Assessing the Endothelium

Abstract

Vascular endothelial cells form a continuous monolayer that covers the inner surface of the en-tire vascular system, thereby representing the primary anatomical site that separates the blood compartment from the body's interstitium. Due to its position, the endothelium is permanently exposed to hemodynamic stress exerted by blood flow, blood pressure, and wall distention. In addition to these mechanical stimuli, the endothelium receives a variety of chemical signals, both blood-borne and tissue-derived, which may elicit endothelial responses acting on the vessel wall itself or on more distant target sites. Because of its key localization and numerous physiologic and pathologic functions, the vascular endothelium is recognized as a regulatory organ that plays an important role in cardiovascular function in health and disease. The endothelium modulates vascular smooth-muscle tone and mediates hemostasis, cellular proliferation, and inflammatory and immune mechanisms in the vessel wall. The endothelial cell modulates the tone of underlying vascular smooth-muscle cells by the production of relaxing and constricting factors in response to physiologic or pathologic stimuli. The normal endothelium maintains a nonadhesive luminal surface and has anticoagulant, fibrinolitic, and antithrombotic properties.
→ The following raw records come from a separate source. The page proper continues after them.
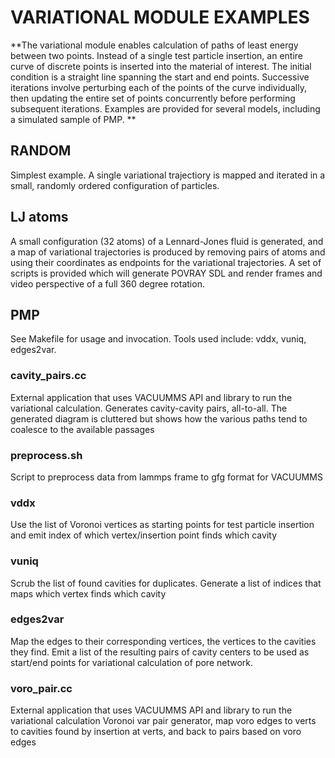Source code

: # VARIATIONAL MODULE EXAMPLES 

**The variational module enables calculation of paths of least energy between two points. Instead of a single test particle insertion, an entire curve of discrete points is inserted into the material of interest. The initial condition is a straight line spanning the start and end points. Successive iterations involve perturbing each of the points of the curve individually, then updating the entire set of points concurrently before performing subsequent iterations. Examples are provided for several models, including a simulated sample of PMP. **

## RANDOM

Simplest example. A single variational trajectiory is mapped and iterated in a small, randomly ordered configuration of particles. 

## LJ atoms

A small configuration (32 atoms) of a Lennard-Jones fluid is generated, and a map of variational trajectories is produced by removing pairs of atoms and using their coordinates as endpoints for the variational trajectories. A set of scripts is provided which will generate POVRAY SDL and render frames and video perspective of a full 360 degree rotation.

## PMP

See Makefile for usage and invocation. Tools used include: vddx, vuniq, edges2var.

### cavity_pairs.cc 

External application that uses VACUUMMS API and library to run the variational calculation. Generates cavity-cavity pairs, all-to-all. The generated diagram is cluttered but shows how the various paths tend to coalesce to the available passages

### preprocess.sh    

Script to preprocess data from lammps frame to gfg format for VACUUMMS

### vddx 

Use the list of Voronoi vertices as starting points for test particle insertion and emit index of which vertex/insertion point finds which cavity

### vuniq 

Scrub the list of found cavities for duplicates. Generate a list of indices that maps which vertex finds which cavity

### edges2var 

Map the edges to their corresponding vertices, the vertices to the cavities they find.  Emit a list of the resulting pairs of cavity centers to be used as start/end points for variational calculation of pore network. 

### voro_pair.cc

External application that uses VACUUMMS API and library to run the variational calculation Voronoi var pair generator, map voro edges to verts to cavities found by insertion at verts, and back to pairs based on voro edges

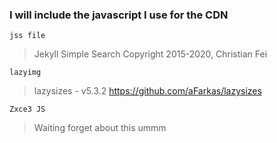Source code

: ### I will include the javascript I use for the CDN


`jss file`

> Jekyll Simple Search
> Copyright 2015-2020, Christian Fei

`lazyimg`
> lazysizes - v5.3.2
> https://github.com/aFarkas/lazysizes

`Zxce3 JS`
> Waiting
> forget about this ummm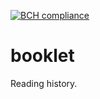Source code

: [![BCH compliance](https://bettercodehub.com/edge/badge/kchapl/booklet?branch=master)](https://bettercodehub.com/)

# booklet
Reading history.
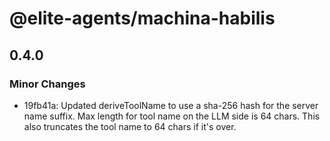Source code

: # @elite-agents/machina-habilis

## 0.4.0

### Minor Changes

- 19fb41a: Updated deriveToolName to use a sha-256 hash for the server name suffix. Max length for tool name on the LLM side is 64 chars. This also truncates the tool name to 64 chars if it's over.
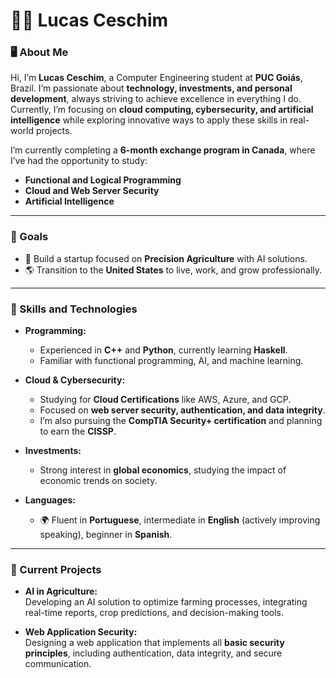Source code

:# 👨‍💻 Lucas Ceschim

### 🖥️ About Me  
Hi, I’m **Lucas Ceschim**, a Computer Engineering student at **PUC Goiás**, Brazil. 
I’m passionate about **technology, investments, and personal development**, always striving to achieve excellence in everything I do. 
Currently, I’m focusing on **cloud computing, cybersecurity, and artificial intelligence** while exploring innovative ways to apply these skills in real-world projects.

I’m currently completing a **6-month exchange program in Canada**, where I’ve had the opportunity to study:  
- **Functional and Logical Programming**  
- **Cloud and Web Server Security**  
- **Artificial Intelligence**  

---

### 🌟 Goals  
- 🚀 Build a startup focused on **Precision Agriculture** with AI solutions. 
- 🌎 Transition to the **United States** to live, work, and grow professionally.   

---

### 🔧 Skills and Technologies  
- **Programming:**  
  - Experienced in **C++** and **Python**, currently learning **Haskell**.  
  - Familiar with functional programming, AI, and machine learning.  

- **Cloud & Cybersecurity:**  
  - Studying for **Cloud Certifications** like AWS, Azure, and GCP.  
  - Focused on **web server security, authentication, and data integrity**.
  - I’m also pursuing the **CompTIA Security+ certification** and planning to earn the **CISSP**. 

- **Investments:**  
  - Strong interest in **global economics**, studying the impact of economic trends on society.  

- **Languages:**  
  - 🌍 Fluent in **Portuguese**, intermediate in **English** (actively improving speaking), beginner in **Spanish**.  

---

### 🚧 Current Projects  
- **AI in Agriculture:**  
  Developing an AI solution to optimize farming processes, integrating real-time reports, crop predictions, and decision-making tools.  

- **Web Application Security:**  
  Designing a web application that implements all **basic security principles**, including authentication, data integrity, and secure communication.    

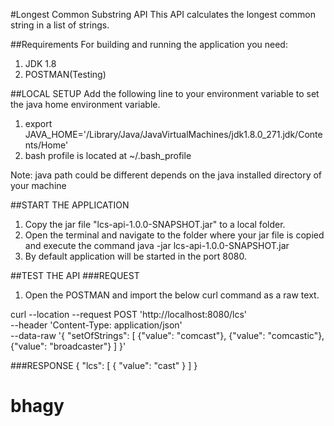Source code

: #Longest Common Substring API
This API calculates the longest common string in a list of strings.

##Requirements
For building and running the application you need:

 1.	JDK 1.8
 2. POSTMAN(Testing)
 
##LOCAL SETUP
 Add the following line to your environment variable to set the java home environment variable.
 1. export JAVA_HOME='/Library/Java/JavaVirtualMachines/jdk1.8.0_271.jdk/Contents/Home'
 2. bash profile is located at ~/.bash_profile
 
 Note: java path could be different depends on the java installed directory of your  machine
 
##START THE APPLICATION
 1. Copy the jar file "lcs-api-1.0.0-SNAPSHOT.jar" to a local folder.
 2. Open the terminal and navigate to the folder where your jar file is copied and execute the command 
    java -jar lcs-api-1.0.0-SNAPSHOT.jar
 3. By default application will be  started in the port 8080.
 
##TEST THE API
###REQUEST
 1. Open the POSTMAN and import the below curl command as a raw text.
 
  curl --location --request POST 'http://localhost:8080/lcs' \
  --header 'Content-Type: application/json' \
  --data-raw '{
  "setOfStrings": [
  {"value": "comcast"},
  {"value": "comcastic"},
  {"value": "broadcaster"}
  ]
  }'

###RESPONSE
 {
    "lcs": [
        {
            "value": "cast"
        }
    ]
 }
 # bhagy
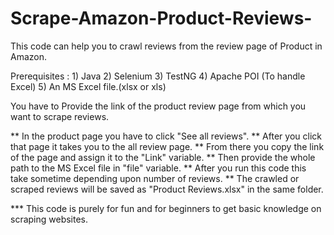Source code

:# Scrape-Amazon-Product-Reviews-
This code can help you to crawl reviews from the review page of Product in Amazon.

Prerequisites :
      1) Java
      2) Selenium
      3) TestNG
      4) Apache POI (To handle Excel)
      5) An MS Excel file.(xlsx or xls)

You have to Provide the link of the product review page from which you want to scrape reviews.

** In the product page you have to click "See all reviews".
** After you click that page it takes you to the all review page.
** From there you copy the link of the page and assign it to the "Link" variable.
** Then provide the whole path to the MS Excel file in "file" variable.
** After you run this code this take sometime depending upon number of reviews.
** The crawled or scraped reviews will be saved as "Product Reviews.xlsx" in the same folder.


*** This code is purely for fun and for beginners to get basic knowledge on scraping websites.
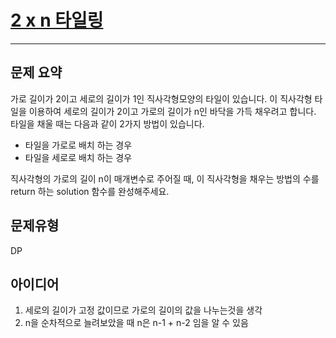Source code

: # [2 x n 타일링](https://programmers.co.kr/learn/courses/30/lessons/12900)
---
## 문제 요약
가로 길이가 2이고 세로의 길이가 1인 직사각형모양의 타일이 있습니다. 이 직사각형 타일을 이용하여 세로의 길이가 2이고 가로의 길이가 n인 바닥을 가득 채우려고 합니다. 타일을 채울 때는 다음과 같이 2가지 방법이 있습니다.

- 타일을 가로로 배치 하는 경우
- 타일을 세로로 배치 하는 경우

직사각형의 가로의 길이 n이 매개변수로 주어질 때, 이 직사각형을 채우는 방법의 수를 return 하는 solution 함수를 완성해주세요.

## 문제유형
DP

## 아이디어
1. 세로의 길이가 고정 값이므로 가로의 길이의 값을 나누는것을 생각
2. n을 순차적으로 늘려보았을 때 n은 n-1 + n-2 임을 알 수 있음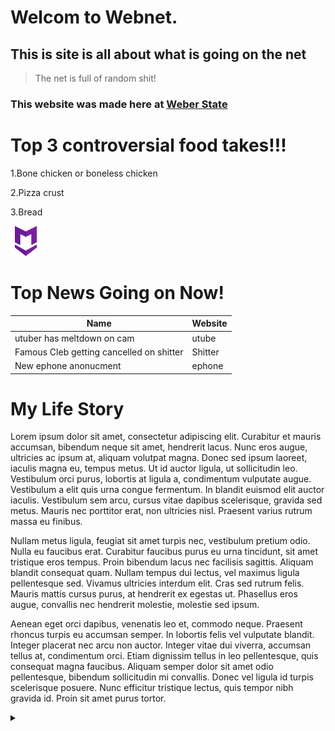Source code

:# Welcom to Webnet.
## This is site is all about what is going on the net
>The net is full of random shit!
### This website was made here at [Weber State](https://www.weber.edu/ "Webers Homepage")

# Top 3 controversial food takes!!!

1.Bone chicken or boneless chicken

2.Pizza crust

3.Bread 


![Logo](ExampleLogo.png)
# Top News Going on Now!
| Name | Website|
|---|---|
| utuber has meltdown on cam | utube |
| Famous Cleb getting cancelled on shitter | Shitter |
| New ephone anonucment | ephone |





# My Life Story

Lorem ipsum dolor sit amet, consectetur adipiscing elit. Curabitur et mauris accumsan, bibendum neque sit amet, hendrerit lacus. Nunc eros augue, ultricies ac ipsum at, aliquam volutpat magna. Donec sed ipsum laoreet, iaculis magna eu, tempus metus. Ut id auctor ligula, ut sollicitudin leo. Vestibulum orci purus, lobortis at ligula a, condimentum vulputate augue. Vestibulum a elit quis urna congue fermentum. In blandit euismod elit auctor iaculis. Vestibulum sem arcu, cursus vitae dapibus scelerisque, gravida sed metus. Mauris nec porttitor erat, non ultricies nisl. Praesent varius rutrum massa eu finibus.

Nullam metus ligula, feugiat sit amet turpis nec, vestibulum pretium odio. Nulla eu faucibus erat. Curabitur faucibus purus eu urna tincidunt, sit amet tristique eros tempus. Proin bibendum lacus nec facilisis sagittis. Aliquam blandit consequat quam. Nullam tempus dui lectus, vel maximus ligula pellentesque sed. Vivamus ultricies interdum elit. Cras sed rutrum felis. Mauris mattis cursus purus, at hendrerit ex egestas ut. Phasellus eros augue, convallis nec hendrerit molestie, molestie sed ipsum.

Aenean eget orci dapibus, venenatis leo et, commodo neque. Praesent rhoncus turpis eu accumsan semper. In lobortis felis vel vulputate blandit. Integer placerat nec arcu non auctor. Integer vitae dui viverra, accumsan tellus at, condimentum orci. Etiam dignissim tellus in leo pellentesque, quis consequat magna faucibus. Aliquam semper dolor sit amet odio pellentesque, bibendum sollicitudin mi convallis. Donec vel ligula id turpis scelerisque posuere. Nunc efficitur tristique lectus, quis tempor nibh gravida id. Proin sit amet purus tortor. 




<details><summary>  </summary>
<p>

 Secret [Link](https://lipsum.com/)

</p>
</details>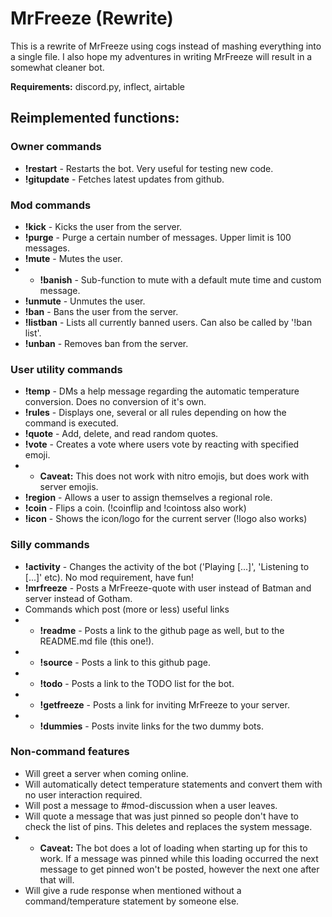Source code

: # MrFreeze (Rewrite)
This is a rewrite of MrFreeze using cogs instead of mashing everything into a single file. I also hope my adventures in writing MrFreeze will result in a somewhat cleaner bot.

**Requirements:** discord.py, inflect, airtable

## Reimplemented functions:
### Owner commands
* **!restart**   - Restarts the bot. Very useful for testing new code.
* **!gitupdate** - Fetches latest updates from github.

### Mod commands
* **!kick**      - Kicks the user from the server.
* **!purge**     - Purge a certain number of messages. Upper limit is 100 messages.
* **!mute**      - Mutes the user.
* * **!banish**  - Sub-function to mute with a default mute time and custom message.
* **!unmute**    - Unmutes the user.
* **!ban**       - Bans the user from the server.
* **!listban**   - Lists all currently banned users. Can also be called by '!ban list'.
* **!unban**     - Removes ban from the server.

### User utility commands
* **!temp**      - DMs a help message regarding the automatic temperature conversion. Does no conversion of it's own.
* **!rules**     - Displays one, several or all rules depending on how the command is executed.
* **!quote**     - Add, delete, and read random quotes.
* **!vote**      - Creates a vote where users vote by reacting with specified emoji.
* * **Caveat:** This does not work with nitro emojis, but does work with server emojis.
* **!region**    - Allows a user to assign themselves a regional role.
* **!coin**      - Flips a coin. (!coinflip and !cointoss also work)
* **!icon**      - Shows the icon/logo for the current server (!logo also works)

### Silly commands
* **!activity**   - Changes the activity of the bot ('Playing [...]', 'Listening to [...]' etc). No mod requirement, have fun!
* **!mrfreeze**   - Posts a MrFreeze-quote with user instead of Batman and server instead of Gotham.
* Commands which post (more or less) useful links
* * **!readme**    - Posts a link to the github page as well, but to the README.md file (this one!).
* * **!source**    - Posts a link to this github page.
* * **!todo**      - Posts a link to the TODO list for the bot.
* * **!getfreeze** - Posts a link for inviting MrFreeze to your server.
* * **!dummies**   - Posts invite links for the two dummy bots.

### Non-command features
* Will greet a server when coming online.
* Will automatically detect temperature statements and convert them with no user interaction required.
* Will post a message to #mod-discussion when a user leaves.
* Will quote a message that was just pinned so people don't have to check the list of pins. This deletes and replaces the system message.
* * **Caveat:** The bot does a lot of loading when starting up for this to work. If a message was pinned while this loading occurred the next message to get pinned won't be posted, however the next one after that will.
* Will give a rude response when mentioned without a command/temperature statement by someone else.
Injury or activation of the endothelium disrupts its normal regulatory properties and results in abnormal endothelial cell function (endothelial dysfunction). Clinically, endothelial cell dysfunction can be manifested as vasoespam, thrombus formation, atherosclerosis, or restenosis. Endothelial cells undergo morphologic and functional alterations in response to cytokines, which may contribute to the pathogenesis of vasculitis and atherosclerosis. In this review, a noninvasive technique for assessment of endothelial function is presented, that is basically a noninvasive translation of the approach used in coronary circulation, contrasting vascular responses to endothelium-dependent and endothelium-independent stimuli and using high-resolution external ultrasound, and restricted to the study of large and medium-sized superficial arteries such as the brachial, femoral and radial arteries.